Marianist fights poverty in Bangladesh
By Bethany Noble, The Catholic Sun
July 5, 2007
For the last 21 years, Marianist Father Bill Christensen has worked in Bangladesh to help the poor build a better life.
More than 80 percent of the Southeast Asian country’s inhabitants earn less than $2 a day.
In 1987, Fr. Christensen founded The Institute of Integrated Rural Development, a non-profit organization that relies on grants and donations. Every three years, Christensen spends several months traveling the United States and Europe educating others on the poor in Bangladesh and on the work of his organization.
On June 23 Fr. Christensen made a stop in Chandler and spoke to several families in the home of St. Timothy parishioners Jim and Penny Kaniery.
The institute, whose stated mission is “to empower the rural poor to end their own poverty,” partners with families in a community and helps them improve their lives.
“We organize the families of the poor, sit with them and tell them if they will help, we will help,” Fr. Christensen said. “We make it a community effort.”
One of the first things the institute does in a community is set up a school for first- and second-grade children.
“The government schools are overcrowded and they rule with the stick,” he said. “The poor kids who are not used to discipline get beaten and refuse to go back. In our schools, we train them nicely with discipline and we provide the supplies that parents cannot afford.”
As part of the program, local women are trained as teachers and mothers take turns doing tasks such as keeping the school clean.
“This way we are able to run a school for 30 kids for $600 a year,” Fr. Christensen said. The children then go back to the government schools at third grade, which are not as crowded at that level.
The institute also features economic programs that establish small rural industries to engage the community. Teams of better-educated Bangladeshi train people in rural villages to help bring a community out of extreme poverty.
“We start with young people and recruit them to work as semi-volunteers with some payment,” Fr. Christensen said. “We then have a fourth of our team as professionals who are paid according to the local market. They may be experts in agriculture, engineering, fishery or forestry.”
In one community, members took on different responsibilities to successfully establish a silk industry. Some plant and care for the mulberry trees which silk worms feed from while others tend to the worms, harvest the silk, make the thread and weave the fabric.
Besides building schools and small industries, the institute also helps improve communities by providing tin roofs for bamboo homes. The roofs are durable but often cost more than a family can afford.
Fr. Christensen’s group also helps communities dig wells so they can have water.

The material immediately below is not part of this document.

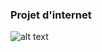 ### Projet d'internet

![alt text](https://github.com/HeloiseLafargue/S6/Internet/Projet_internet//blob/main/projet_internet.png?raw=true)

He is hopeful that the work spreads throughout the rural areas of Bangladesh. Educating others on the work that he does is an important part of keeping the organization running.
“Signing up for our newsletter is a good way to learn about what is going on,” he said.
Jim Kaniery, who hosted the presentation, plans to work with Christensen in the future and organize talks in local parishes.
“I would like to get Fr. Bill in front of more crowds during his next visit,” he said. “It is amazing how he has been able to improve the situation of these families. They are starving and in true poverty and he makes them self-sufficient. It is a fabulous system.”